## Task prompt
Give again only those lines from the start of the entries through the line holding "## Update for action 16.1", leaving them as they are.

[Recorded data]

▬▬▬

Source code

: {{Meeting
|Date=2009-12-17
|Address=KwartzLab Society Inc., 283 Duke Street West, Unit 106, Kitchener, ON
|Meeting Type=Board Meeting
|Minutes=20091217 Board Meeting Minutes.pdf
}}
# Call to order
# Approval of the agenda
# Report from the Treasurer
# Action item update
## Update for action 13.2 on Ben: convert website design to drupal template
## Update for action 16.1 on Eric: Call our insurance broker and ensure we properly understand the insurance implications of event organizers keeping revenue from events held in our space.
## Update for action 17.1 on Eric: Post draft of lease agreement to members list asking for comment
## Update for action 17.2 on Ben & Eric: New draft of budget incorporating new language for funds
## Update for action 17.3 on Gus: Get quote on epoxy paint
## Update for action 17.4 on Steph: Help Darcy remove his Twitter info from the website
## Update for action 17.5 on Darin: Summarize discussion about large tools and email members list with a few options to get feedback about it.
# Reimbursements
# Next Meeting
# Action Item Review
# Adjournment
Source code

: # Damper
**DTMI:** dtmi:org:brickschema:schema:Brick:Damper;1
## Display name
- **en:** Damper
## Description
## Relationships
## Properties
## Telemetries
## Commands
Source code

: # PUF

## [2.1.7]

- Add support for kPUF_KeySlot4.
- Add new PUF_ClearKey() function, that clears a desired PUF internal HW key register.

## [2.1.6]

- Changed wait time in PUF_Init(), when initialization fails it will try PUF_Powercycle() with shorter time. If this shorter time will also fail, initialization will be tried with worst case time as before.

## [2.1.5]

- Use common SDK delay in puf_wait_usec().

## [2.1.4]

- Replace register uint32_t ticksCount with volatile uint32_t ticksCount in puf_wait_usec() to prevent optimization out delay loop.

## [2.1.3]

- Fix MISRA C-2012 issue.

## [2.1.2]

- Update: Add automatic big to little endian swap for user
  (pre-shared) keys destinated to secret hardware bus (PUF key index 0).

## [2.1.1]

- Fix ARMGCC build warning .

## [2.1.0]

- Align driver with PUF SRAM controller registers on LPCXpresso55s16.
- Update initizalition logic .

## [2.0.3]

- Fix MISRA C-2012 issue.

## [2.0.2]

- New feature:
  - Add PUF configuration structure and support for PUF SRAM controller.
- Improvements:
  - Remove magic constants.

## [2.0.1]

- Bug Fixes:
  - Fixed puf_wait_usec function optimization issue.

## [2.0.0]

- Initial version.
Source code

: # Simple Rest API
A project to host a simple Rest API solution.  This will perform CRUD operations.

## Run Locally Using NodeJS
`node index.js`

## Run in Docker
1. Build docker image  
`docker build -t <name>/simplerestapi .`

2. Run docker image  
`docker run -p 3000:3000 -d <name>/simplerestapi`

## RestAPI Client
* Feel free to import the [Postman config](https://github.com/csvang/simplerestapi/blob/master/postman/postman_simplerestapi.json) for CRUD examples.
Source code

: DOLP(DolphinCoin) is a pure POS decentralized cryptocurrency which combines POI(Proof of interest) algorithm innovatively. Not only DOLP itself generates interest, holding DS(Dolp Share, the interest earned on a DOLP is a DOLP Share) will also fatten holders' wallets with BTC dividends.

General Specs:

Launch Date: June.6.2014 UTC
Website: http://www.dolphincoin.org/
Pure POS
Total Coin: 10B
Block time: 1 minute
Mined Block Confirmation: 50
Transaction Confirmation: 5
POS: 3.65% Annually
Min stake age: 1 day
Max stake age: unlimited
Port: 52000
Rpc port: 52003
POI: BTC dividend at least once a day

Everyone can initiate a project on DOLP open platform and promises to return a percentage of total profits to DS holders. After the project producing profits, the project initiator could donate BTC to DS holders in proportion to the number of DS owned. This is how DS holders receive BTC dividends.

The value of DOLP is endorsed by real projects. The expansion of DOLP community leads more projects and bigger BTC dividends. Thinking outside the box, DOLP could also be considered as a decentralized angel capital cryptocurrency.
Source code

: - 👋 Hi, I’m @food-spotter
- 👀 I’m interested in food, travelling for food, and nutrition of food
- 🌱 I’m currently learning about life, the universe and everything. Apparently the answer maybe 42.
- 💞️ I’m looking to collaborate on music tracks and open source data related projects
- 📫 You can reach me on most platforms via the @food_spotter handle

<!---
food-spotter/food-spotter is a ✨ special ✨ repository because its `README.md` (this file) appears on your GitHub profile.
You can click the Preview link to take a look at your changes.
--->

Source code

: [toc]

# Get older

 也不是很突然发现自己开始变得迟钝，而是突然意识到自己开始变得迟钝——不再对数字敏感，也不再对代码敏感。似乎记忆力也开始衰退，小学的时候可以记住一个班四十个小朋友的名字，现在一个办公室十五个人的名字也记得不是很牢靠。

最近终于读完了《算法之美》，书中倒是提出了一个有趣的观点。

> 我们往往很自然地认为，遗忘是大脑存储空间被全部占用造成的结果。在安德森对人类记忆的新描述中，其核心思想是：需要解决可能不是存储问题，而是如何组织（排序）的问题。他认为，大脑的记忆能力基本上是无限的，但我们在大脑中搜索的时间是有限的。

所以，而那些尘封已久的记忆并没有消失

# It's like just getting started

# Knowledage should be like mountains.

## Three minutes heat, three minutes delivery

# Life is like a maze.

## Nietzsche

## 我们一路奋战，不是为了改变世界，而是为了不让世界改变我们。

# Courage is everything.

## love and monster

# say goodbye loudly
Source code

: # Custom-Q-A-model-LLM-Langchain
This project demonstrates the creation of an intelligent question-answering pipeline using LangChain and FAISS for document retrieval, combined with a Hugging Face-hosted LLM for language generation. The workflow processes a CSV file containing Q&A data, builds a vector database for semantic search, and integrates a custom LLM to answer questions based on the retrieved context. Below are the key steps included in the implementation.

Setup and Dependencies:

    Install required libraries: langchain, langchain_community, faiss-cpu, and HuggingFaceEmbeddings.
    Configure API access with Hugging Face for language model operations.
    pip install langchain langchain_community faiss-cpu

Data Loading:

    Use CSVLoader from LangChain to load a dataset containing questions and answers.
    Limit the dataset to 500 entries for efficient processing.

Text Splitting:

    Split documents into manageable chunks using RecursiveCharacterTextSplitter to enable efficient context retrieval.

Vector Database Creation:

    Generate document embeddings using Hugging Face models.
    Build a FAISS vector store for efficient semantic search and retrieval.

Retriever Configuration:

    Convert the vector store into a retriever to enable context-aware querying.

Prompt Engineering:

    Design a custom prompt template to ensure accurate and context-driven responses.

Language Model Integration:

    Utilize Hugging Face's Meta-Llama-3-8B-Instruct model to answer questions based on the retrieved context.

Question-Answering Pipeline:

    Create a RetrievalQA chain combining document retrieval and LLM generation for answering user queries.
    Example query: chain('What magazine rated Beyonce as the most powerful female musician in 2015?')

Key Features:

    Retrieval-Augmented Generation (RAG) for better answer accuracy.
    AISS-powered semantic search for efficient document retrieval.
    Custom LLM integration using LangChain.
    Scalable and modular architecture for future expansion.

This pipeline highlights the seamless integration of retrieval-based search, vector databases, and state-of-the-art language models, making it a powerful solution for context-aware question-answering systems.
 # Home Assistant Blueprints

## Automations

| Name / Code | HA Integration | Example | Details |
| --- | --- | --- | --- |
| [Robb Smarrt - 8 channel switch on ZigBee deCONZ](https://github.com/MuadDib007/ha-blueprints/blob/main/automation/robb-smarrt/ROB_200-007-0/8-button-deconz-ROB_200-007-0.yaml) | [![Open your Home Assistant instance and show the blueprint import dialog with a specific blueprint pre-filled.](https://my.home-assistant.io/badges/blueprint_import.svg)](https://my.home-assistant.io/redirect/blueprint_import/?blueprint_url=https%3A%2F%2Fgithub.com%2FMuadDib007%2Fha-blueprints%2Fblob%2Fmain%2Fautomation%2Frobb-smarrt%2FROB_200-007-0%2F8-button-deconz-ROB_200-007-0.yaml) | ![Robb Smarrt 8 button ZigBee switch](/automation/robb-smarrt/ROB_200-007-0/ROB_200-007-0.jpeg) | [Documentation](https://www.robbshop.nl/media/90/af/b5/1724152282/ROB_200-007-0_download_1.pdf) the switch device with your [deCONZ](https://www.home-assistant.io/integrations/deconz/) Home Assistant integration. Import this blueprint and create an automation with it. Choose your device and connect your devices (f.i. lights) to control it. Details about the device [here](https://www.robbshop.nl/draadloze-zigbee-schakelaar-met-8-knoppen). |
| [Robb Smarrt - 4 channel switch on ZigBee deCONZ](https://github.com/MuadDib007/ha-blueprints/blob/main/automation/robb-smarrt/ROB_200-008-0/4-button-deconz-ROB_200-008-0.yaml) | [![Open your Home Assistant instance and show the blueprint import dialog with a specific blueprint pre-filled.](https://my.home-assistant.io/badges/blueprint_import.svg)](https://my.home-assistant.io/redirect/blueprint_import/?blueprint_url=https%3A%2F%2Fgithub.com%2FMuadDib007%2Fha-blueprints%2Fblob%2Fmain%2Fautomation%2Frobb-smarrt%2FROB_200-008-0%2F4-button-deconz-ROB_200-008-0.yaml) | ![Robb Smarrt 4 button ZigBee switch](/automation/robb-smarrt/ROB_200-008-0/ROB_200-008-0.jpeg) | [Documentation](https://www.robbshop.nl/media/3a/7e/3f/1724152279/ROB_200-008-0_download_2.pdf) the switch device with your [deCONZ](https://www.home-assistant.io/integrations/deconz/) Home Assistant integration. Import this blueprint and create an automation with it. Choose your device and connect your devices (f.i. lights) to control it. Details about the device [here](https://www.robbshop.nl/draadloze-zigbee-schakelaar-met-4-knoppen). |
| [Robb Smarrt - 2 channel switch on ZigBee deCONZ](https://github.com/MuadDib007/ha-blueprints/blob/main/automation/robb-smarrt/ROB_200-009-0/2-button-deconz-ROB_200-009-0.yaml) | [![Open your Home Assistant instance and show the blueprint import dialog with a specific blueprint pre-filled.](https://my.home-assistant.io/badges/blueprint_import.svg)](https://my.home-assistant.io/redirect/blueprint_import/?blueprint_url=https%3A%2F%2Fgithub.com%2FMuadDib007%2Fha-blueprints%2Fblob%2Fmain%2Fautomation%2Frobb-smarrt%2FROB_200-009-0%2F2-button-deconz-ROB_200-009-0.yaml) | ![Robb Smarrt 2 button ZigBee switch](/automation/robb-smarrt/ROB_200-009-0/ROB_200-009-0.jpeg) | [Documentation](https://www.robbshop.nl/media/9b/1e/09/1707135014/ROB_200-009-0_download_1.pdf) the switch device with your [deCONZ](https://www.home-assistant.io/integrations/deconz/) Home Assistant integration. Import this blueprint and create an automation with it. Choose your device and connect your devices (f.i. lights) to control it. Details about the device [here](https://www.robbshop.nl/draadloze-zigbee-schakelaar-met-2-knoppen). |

▬▬▬

## Output below
Source code

: {{Meeting
|Date=2009-12-17
|Address=KwartzLab Society Inc., 283 Duke Street West, Unit 106, Kitchener, ON
|Meeting Type=Board Meeting
|Minutes=20091217 Board Meeting Minutes.pdf
}}
# Call to order
# Approval of the agenda
# Report from the Treasurer
# Action item update
## Update for action 13.2 on Ben: convert website design to drupal template
## Update for action 16.1 on Eric: Call our insurance broker and ensure we properly understand the insurance implications of event organizers keeping revenue from events held in our space.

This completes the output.